Really the great danger in life if not accepting that we are sinners, because God offers his grace freely to sinners. The great danger in life is simply to refuse to admit that we are sinners. God actually has very little interest in those who perceive they have everything "together."

Sunday, May 5, 2013

Suspicion of Self

There is a healthy suspicion of self that comes with a healthy Christian faith. In life a lot you find that you are not always the person you had imagined yourself to be.

The good news for progress in the Christian faith in sanctification is to first admit when you are the person you had not hoped yourself to be. Most people who progress few steps in sanctification always act as if the sin they have done was an aberration rather than that it says something about oneself.

The excuses are easy, "I was too tired" or "I had a bad day." Certainly there is truth in these statements, but underneath them is that our sin does say something about our heart. We were not simply unjustly angry because we were too tired, the tiredness simply allowed an opportunity for something of our sin nature to slip out.

Many Christians fear viewing themselves as sinners.
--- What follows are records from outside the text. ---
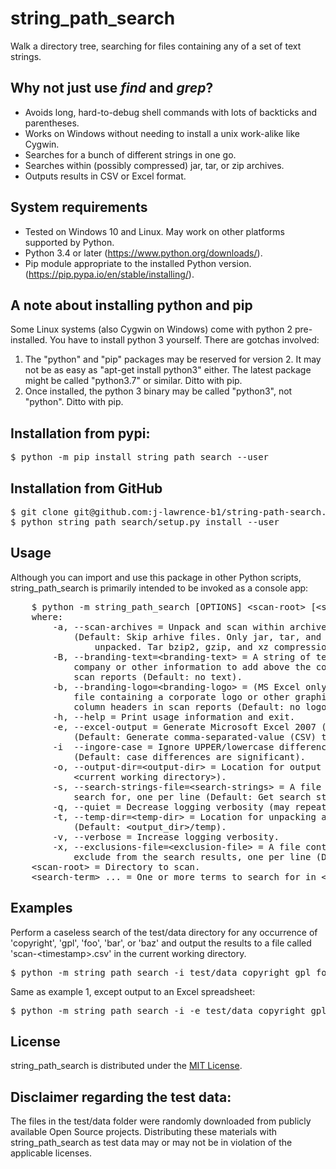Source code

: # string_path_search
Walk a directory tree, searching for files containing any of a set of
text strings.

## Why not just use ***find*** and ***grep***?
* Avoids long, hard-to-debug shell commands with lots of backticks and parentheses.
* Works on Windows without needing to install a unix work-alike like Cygwin.
* Searches for a bunch of different strings in one go.
* Searches within (possibly compressed) jar, tar, or zip archives.
* Outputs results in CSV or Excel format. 

## System requirements
* Tested on Windows 10 and Linux. May work on other platforms supported by Python.
* Python 3.4 or later (https://www.python.org/downloads/).
* Pip module appropriate to the installed Python version.
  (https://pip.pypa.io/en/stable/installing/).

## A note about installing python and pip
Some Linux systems (also Cygwin on Windows) come with python 2
pre-installed. You have to install python 3 yourself. There are gotchas
involved:
1. The "python" and "pip" packages may be reserved for version 2. It may not be as easy as 
 "apt-get install python3" either. The latest package might be called "python3.7" or similar.
  Ditto with pip.
2.  Once installed, the python 3 binary may be called "python3", not
    "python". Ditto with pip.
  
## Installation from pypi:
<pre>
$ python -m pip install string_path_search --user 
</pre>

## Installation from GitHub
<pre>
$ git clone git@github.com:j-lawrence-b1/string-path-search.git
$ python string_path_search/setup.py install --user 
</pre>

## Usage
Although you can import and use this package in other Python scripts,
string_path_search is primarily intended to be invoked as a console app:
<pre>
    $ python -m string_path_search [OPTIONS] &lt;scan-root&gt; [&lt;search-term&gt; [...]]
    where:
        -a, --scan-archives = Unpack and scan within archives
            (Default: Skip arhive files. Only jar, tar, and zip archives will be
                unpacked. Tar bzip2, gzip, and xz compression is supported.
        -B, --branding-text=&lt;branding-text&gt; = A string of text containing
            company or other information to add above the column headers in
            scan reports (Default: no text).
        -b, --branding-logo=&lt;branding-logo&gt; = (MS Excel only) An image
            file containing a corporate logo or other graphic to add above the
            column headers in scan reports (Default: no logo).
        -h, --help = Print usage information and exit.
        -e, --excel-output = Generate Microsoft Excel 2007 (.xlsx) output
            (Default: Generate comma-separated-value (CSV) text output)
        -i  --ingore-case = Ignore UPPER/lowercase differences when matching strings
            (Default: case differences are significant).
        -o, --output-dir=&lt;output-dir&gt; = Location for output (Default:
            &lt;current working directory&gt;).
        -s, --search-strings-file=&lt;search-strings&gt; = A file containing strings to
            search for, one per line (Default: Get search strings from the command line).
        -q, --quiet = Decrease logging verbosity (may repeat). -qqqq will suppress all logging.
        -t, --temp-dir=&lt;temp-dir&gt; = Location for unpacking archives
            (Default: &lt;output_dir&gt;/temp).
        -v, --verbose = Increase logging verbosity.
        -x, --exclusions-file=&lt;exclusion-file&gt; = A file containing (base) filenames to
            exclude from the search results, one per line (Default: Include all results).
    &lt;scan-root&gt; = Directory to scan.
    &lt;search-term&gt; ... = One or more terms to search for in &lt;scan-root&gt;.
</pre>
## Examples

Perform a caseless search of the test/data directory for any occurrence of
'copyright', 'gpl', 'foo', 'bar', or 'baz' and output the results to a
file called 'scan-&lt;timestamp>.csv' in the current working directory.
<pre>$ python -m string_path_search -i test/data copyright gpl foo bar baz</pre>

Same as example 1, except output to an Excel spreadsheet:
<pre>$ python -m string_path_search -i -e test/data copyright gpl foo bar baz</pre>

## License
string_path_search is distributed under the
[MIT License](http://github.com/j-lawrence-b1/string-path-search/blob/master/LICENSE).

## Disclaimer regarding the test data:

The files in the test/data folder were randomly downloaded from publicly 
available Open Source projects. Distributing these materials with string_path_search as 
test data may or may not be in violation of the applicable licenses.
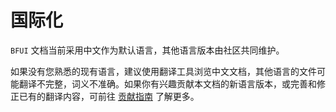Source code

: # 国际化

`BFUI` 文档当前采用中文作为默认语言，其他语言版本由社区共同维护。

如果没有您熟悉的现有语言，建议使用翻译工具浏览中文文档，其他语言的文件可能翻译不完整，词义不准确。如果你有兴趣贡献本文档的新语言版本，或完善和修正已有的翻译内容，可前往 [贡献指南](../contribution/) 了解更多。
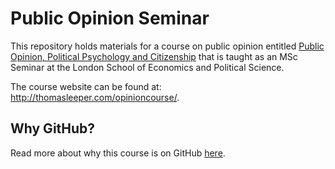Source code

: # Public Opinion Seminar

This repository holds materials for a course on public opinion entitled [Public Opinion, Political Psychology and Citizenship](http://www.lse.ac.uk/resources/calendar/courseGuides/GV/2017_GV4J3.htm) that is taught as an MSc Seminar at the London School of Economics and Political Science. 

The course website can be found at: http://thomasleeper.com/opinioncourse/.

## Why GitHub?

Read more about why this course is on GitHub [here](fork.md).
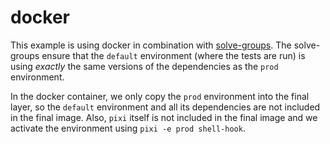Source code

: # docker

This example is using docker in combination with [solve-groups](https://pixi.sh/latest/configuration/#the-environments-table).
The solve-groups ensure that the `default` environment (where the tests are run) is using *exactly* the same versions of the dependencies as the `prod` environment.

In the docker container, we only copy the `prod` environment into the final layer, so the `default` environment and all its dependencies are not included in the final image.
Also, `pixi` itself is not included in the final image and we activate the environment using `pixi -e prod shell-hook`.
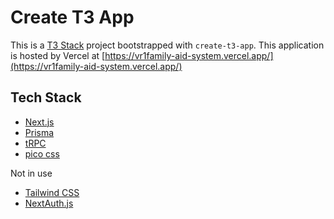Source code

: # Create T3 App

This is a [T3 Stack](https://create.t3.gg/) project bootstrapped with `create-t3-app`.
This application is hosted by Vercel at [https://vr1family-aid-system.vercel.app/](https://vr1family-aid-system.vercel.app/)

## Tech Stack

- [Next.js](https://nextjs.org)
- [Prisma](https://prisma.io)
- [tRPC](https://trpc.io)
- [pico css](https://picocss.com/docs/forms.html)

Not in use
- [Tailwind CSS](https://tailwindcss.com)
- [NextAuth.js](https://next-auth.js.org)

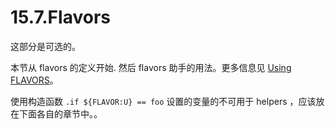 # 15.7.Flavors

这部分是可选的。

本节从 flavors 的定义开始. 然后 flavors 助手的用法。更多信息见 [Using FLAVORS](https://docs.freebsd.org/en/books/porters-handbook/flavors/index.html#flavors-using)。

使用构造函数 `.if ${FLAVOR:U} == foo` 设置的变量的不可用于 helpers ，应该放在下面各自的章节中。。

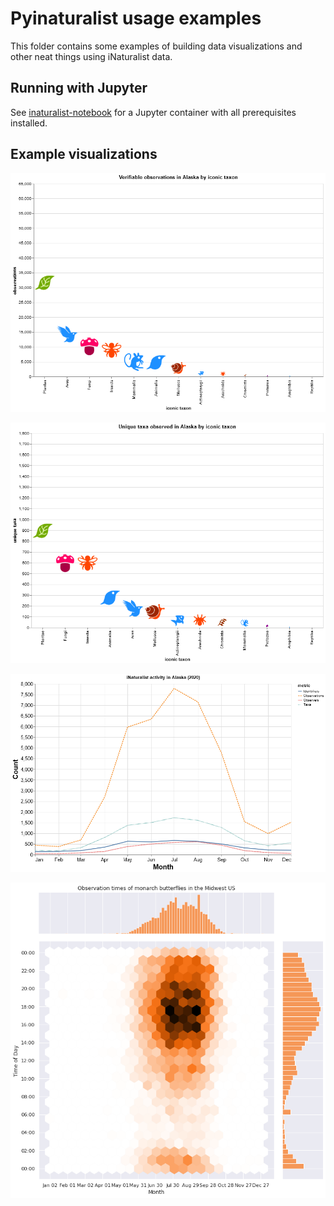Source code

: # Pyinaturalist usage examples

This folder contains some examples of building data visualizations and other neat things using
iNaturalist data.

## Running with Jupyter
See [inaturalist-notebook](https://github.com/JWCook/inaturalist-notebook) for a Jupyter container
with all prerequisites installed.

## Example visualizations

![](images/total_observations_by_iconic_taxon.png)

![](images/total_taxa_by_iconic_taxon.png)

![](images/combined_activity_stats.png)

![](images/observations_by_date_and_time.png)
As if the perfect work of Christ can be undone by some action they have done.

The reality is that we have started with an infinite debt, and have been sanctified by a grace which is even more infinite. Your righteousness is not in yourself it is in heaven seated at the right hand of God.
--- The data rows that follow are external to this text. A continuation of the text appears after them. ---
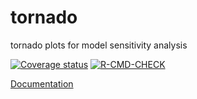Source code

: # tornado
tornado plots for model sensitivity analysis

[![Coverage status](https://codecov.io/gh/bertcarnell/tornado/branch/master/graph/badge.svg)](https://codecov.io/github/bertcarnell/tornado?branch=master)
[![R-CMD-CHECK](https://github.com/bertcarnell/tornado/actions/workflows/r-cmd-check.yml/badge.svg)](https://github.com/bertcarnell/tornado/actions/workflows/r-cmd-check.yml)

[Documentation](https://bertcarnell.github.io/tornado/)
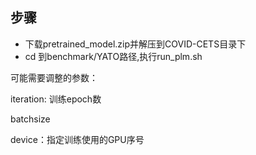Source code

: ## 步骤
 - 下载pretrained_model.zip并解压到COVID-CETS目录下
 - cd 到benchmark/YATO路径,执行run_plm.sh

可能需要调整的参数：

iteration: 训练epoch数

batchsize

device：指定训练使用的GPU序号


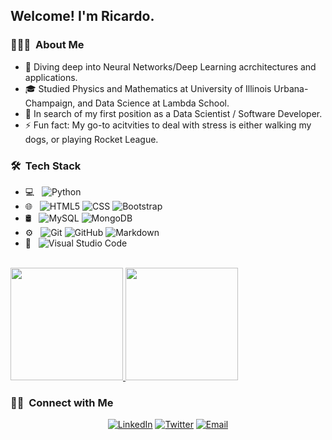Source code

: <h2> Welcome! I'm Ricardo.</h2>

<h3> 👨🏻‍💻 &nbsp;About Me </h3>

- 🤔  Diving deep into Neural Networks/Deep Learning acrchitectures and applications.
- 🎓  Studied Physics and Mathematics at University of Illinois Urbana-Champaign, and Data Science at Lambda School.
- 💼  In search of my first position as a Data Scientist / Software Developer.
-  ⚡  Fun fact: My go-to acitvities to deal with stress is either walking my dogs, or playing Rocket League.

<h3> 🛠 &nbsp;Tech Stack</h3>

- 💻 &nbsp;
  ![Python](https://img.shields.io/badge/-Python-333333?style=flat&logo=python)
- 🌐 &nbsp;
  ![HTML5](https://img.shields.io/badge/-HTML5-333333?style=flat&logo=HTML5)
  ![CSS](https://img.shields.io/badge/-CSS-333333?style=flat&logo=CSS3&logoColor=1572B6)
  ![Bootstrap](https://img.shields.io/badge/-Bootstrap-333333?style=flat&logo=bootstrap&logoColor=563D7C)
- 🛢 &nbsp;
  ![MySQL](https://img.shields.io/badge/-MySQL-333333?style=flat&logo=mysql)
  ![MongoDB](https://img.shields.io/badge/-MongoDB-333333?style=flat&logo=mongodb)
- ⚙️ &nbsp;
  ![Git](https://img.shields.io/badge/-Git-333333?style=flat&logo=git)
  ![GitHub](https://img.shields.io/badge/-GitHub-333333?style=flat&logo=github)
  ![Markdown](https://img.shields.io/badge/-Markdown-333333?style=flat&logo=markdown)
- 🔧 &nbsp;
  ![Visual Studio Code](https://img.shields.io/badge/-Visual%20Studio%20Code-333333?style=flat&logo=visual-studio-code&logoColor=007ACC)

<br/>

<a href="https://github.com/reesh19">
  <img height="180em" src="https://github-readme-stats.vercel.app/api?username=reesh19&theme=buefy&show_icons=true" />
  <img height="180em" src="https://github-readme-stats.vercel.app/api/top-langs/?username=reesh19&theme=buefy&layout=compact" />
</a>

<br/>

<h3> 🤝🏻 &nbsp;Connect with Me </h3>

<p align="center">
<a href="https://www.linkedin.com/in/ricardo-a-rodriguez-f/"><img alt="LinkedIn" src="https://img.shields.io/badge/LinkedIn-Ricardo%20Rodriguez-blue?style=flat-square&logo=linkedin"></a>
<a href="https://twitter.com/reesh_19"><img alt="Twitter" src="https://img.shields.io/badge/Twitter-reesh_19-blue?style=flat-square&logo=twitter"></a>
<a href="mailto:rodriguezr235@gmail.com"><img alt="Email" src="https://img.shields.io/badge/Email-rodriguezr235@gmail.com-blue?style=flat-square&logo=gmail"></a>
</p>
We don't have to pretend that we have no sin, because to grow it is necessary to first admit what we struggle with. God's love is not dependent on our works rather God's love is dependent on his love for Jesus who has already paid the price.

Sunday, November 1, 2009

Christian Life

"Be killing sin or sin will be killing you" – John Owen

How true. If we are not progressing with our relationship with the Lord we are probably regression in our relationship with the Lord. All of our actions shape who we are and who we will become positively or negatively.

Sunday, August 26, 2007

Lack of Progress

Machen on progress or lack there of:

“Scientific investigation, as has already been observed, has certainly accomplished much; it has in many respects produced a new world.  But there is another aspect of the picture which should not be ignored.  The modern world represents in some respects an enormous improvement over the world in which our ancestors lived; but in other respects it exhibits a lamentable decline.  The improvements appear in the physical conditions of life, but in the spiritual realm there is a corresponding loss.  The loss is clearest, perhaps, in the realm of art.  Despite the mighty revolution which has been produced in the external conditions of life, no great poet is now living to celebrate the change; humanity has suddenly become done.  Gone, too, are the great painters and the great musicians and the great sculptors.  The art that still subsists is largely imitative, and were it is not imitative it is usually bizarre.”

Friday, November 24, 2006

C.S. Lewis on Human Progress

C.S. Lewis about the claim that humans are making moral progress:

“For example, one man said to me, ‘three hundred years ago people in England were putting witches to death.  Was that what you call the Rule of Human Nature or Right Conduct?’ But surely the reason we do not execute witches is that we do not believe there are such things.  If we did – if we really thought that there were people going about who had sold themselves to the devil and received supernatural powers from him in return and were using these powers to kill their neighbors or drive them mad or bring bad weather – surely we would agree that if anyone deserved the death penalty, then these filthy quislings did?  There is no difference of moral principle here: the difference is simply about matter of fact.  It may be a great advance in knowledge not to believe in witches: there is no moral advance in not executing them when you do not think they are there.  You would not call a man humane for ceasing to set mousetrap if he did so because he believed there were no mice in the house.”